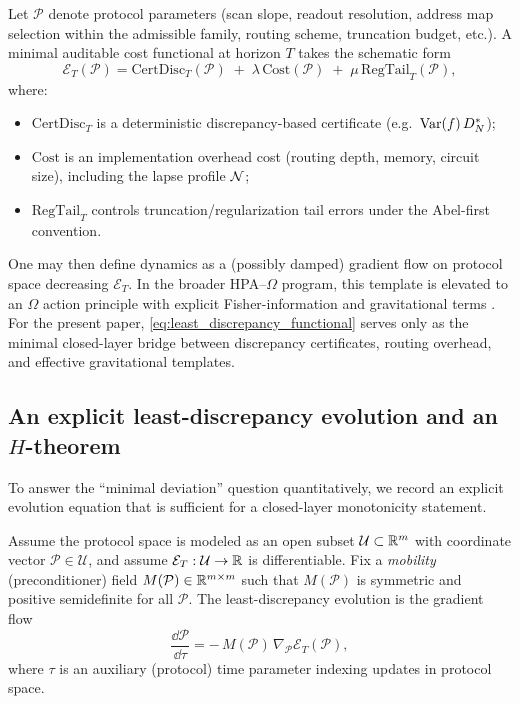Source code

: Let $\mathcal{P}$ denote protocol parameters (scan slope, readout resolution, address map selection within the admissible family, routing scheme, truncation budget, etc.).
A minimal auditable cost functional at horizon $T$ takes the schematic form
\begin{equation}
\label{eq:least_discrepancy_functional}
\mathcal{E}_T(\mathcal{P})
=
\mathrm{CertDisc}_T(\mathcal{P})
\;+\;
\lambda\,\mathrm{Cost}(\mathcal{P})
\;+\;
\mu\,\mathrm{RegTail}_T(\mathcal{P}),
\end{equation}
where:
\begin{itemize}
\item $\mathrm{CertDisc}_T$ is a deterministic discrepancy-based certificate (e.g.\ $\Var(f)\,\DNstar$);
\item $\mathrm{Cost}$ is an implementation overhead cost (routing depth, memory, circuit size), including the lapse profile $\lapse$;
\item $\mathrm{RegTail}_T$ controls truncation/regularization tail errors under the Abel-first convention.
\end{itemize}

One may then define dynamics as a (possibly damped) gradient flow on protocol space decreasing $\mathcal{E}_T$.
In the broader HPA--$\Omega$ program, this template is elevated to an $\Omega$ action principle with explicit Fisher-information and gravitational terms \cite{Ma2025CAP}.
For the present paper, \eqref{eq:least_discrepancy_functional} serves only as the minimal closed-layer bridge between discrepancy certificates, routing overhead, and effective gravitational templates.

\subsection{An explicit least-discrepancy evolution and an \texorpdfstring{$H$}{H}-theorem}
\label{sec:least_discrepancy_h_theorem}

To answer the ``minimal deviation'' question quantitatively, we record an explicit evolution equation that is sufficient for a closed-layer monotonicity statement.

\begin{definition}
\label{def:least_discrepancy_flow}
Assume the protocol space is modeled as an open subset $\mathcal{U}\subset\RR^m$ with coordinate vector $\mathcal{P}\in\mathcal{U}$, and assume $\mathcal{E}_T:\mathcal{U}\to\RR$ is differentiable.
Fix a \emph{mobility} (preconditioner) field $M(\mathcal{P})\in\RR^{m\times m}$ such that $M(\mathcal{P})$ is symmetric and positive semidefinite for all $\mathcal{P}$.
The least-discrepancy evolution is the gradient flow
\begin{equation}
\label{eq:least_discrepancy_flow}
\frac{\dd \mathcal{P}}{\dd \tau}=-\,M(\mathcal{P})\,\nabla_{\mathcal{P}}\mathcal{E}_T(\mathcal{P}),
\end{equation}
where $\tau$ is an auxiliary (protocol) time parameter indexing updates in protocol space.
\end{definition}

→ **Task brief**:
The result should be an exact copy of the material, containing no pictures.

→ **Response**:
Source code

: Let $\mathcal{P}$ denote protocol parameters (scan slope, readout resolution, address map selection within the admissible family, routing scheme, truncation budget, etc.).
A minimal auditable cost functional at horizon $T$ takes the schematic form
\begin{equation}
\label{eq:least_discrepancy_functional}
\mathcal{E}_T(\mathcal{P})
=
\mathrm{CertDisc}_T(\mathcal{P})
\;+\;
\lambda\,\mathrm{Cost}(\mathcal{P})
\;+\;
\mu\,\mathrm{RegTail}_T(\mathcal{P}),
\end{equation}
where:
\begin{itemize}
\item $\mathrm{CertDisc}_T$ is a deterministic discrepancy-based certificate (e.g.\ $\Var(f)\,\DNstar$);
\item $\mathrm{Cost}$ is an implementation overhead cost (routing depth, memory, circuit size), including the lapse profile $\lapse$;
\item $\mathrm{RegTail}_T$ controls truncation/regularization tail errors under the Abel-first convention.
\end{itemize}

One may then define dynamics as a (possibly damped) gradient flow on protocol space decreasing $\mathcal{E}_T$.
In the broader HPA--$\Omega$ program, this template is elevated to an $\Omega$ action principle with explicit Fisher-information and gravitational terms \cite{Ma2025CAP}.
For the present paper, \eqref{eq:least_discrepancy_functional} serves only as the minimal closed-layer bridge between discrepancy certificates, routing overhead, and effective gravitational templates.

\subsection{An explicit least-discrepancy evolution and an \texorpdfstring{$H$}{H}-theorem}
\label{sec:least_discrepancy_h_theorem}

To answer the ``minimal deviation'' question quantitatively, we record an explicit evolution equation that is sufficient for a closed-layer monotonicity statement.

\begin{definition}
\label{def:least_discrepancy_flow}
Assume the protocol space is modeled as an open subset $\mathcal{U}\subset\RR^m$ with coordinate vector $\mathcal{P}\in\mathcal{U}$, and assume $\mathcal{E}_T:\mathcal{U}\to\RR$ is differentiable.
Fix a \emph{mobility} (preconditioner) field $M(\mathcal{P})\in\RR^{m\times m}$ such that $M(\mathcal{P})$ is symmetric and positive semidefinite for all $\mathcal{P}$.
The least-discrepancy evolution is the gradient flow
\begin{equation}
\label{eq:least_discrepancy_flow}
\frac{\dd \mathcal{P}}{\dd \tau}=-\,M(\mathcal{P})\,\nabla_{\mathcal{P}}\mathcal{E}_T(\mathcal{P}),
\end{equation}
where $\tau$ is an auxiliary (protocol) time parameter indexing updates in protocol space.
\end{definition}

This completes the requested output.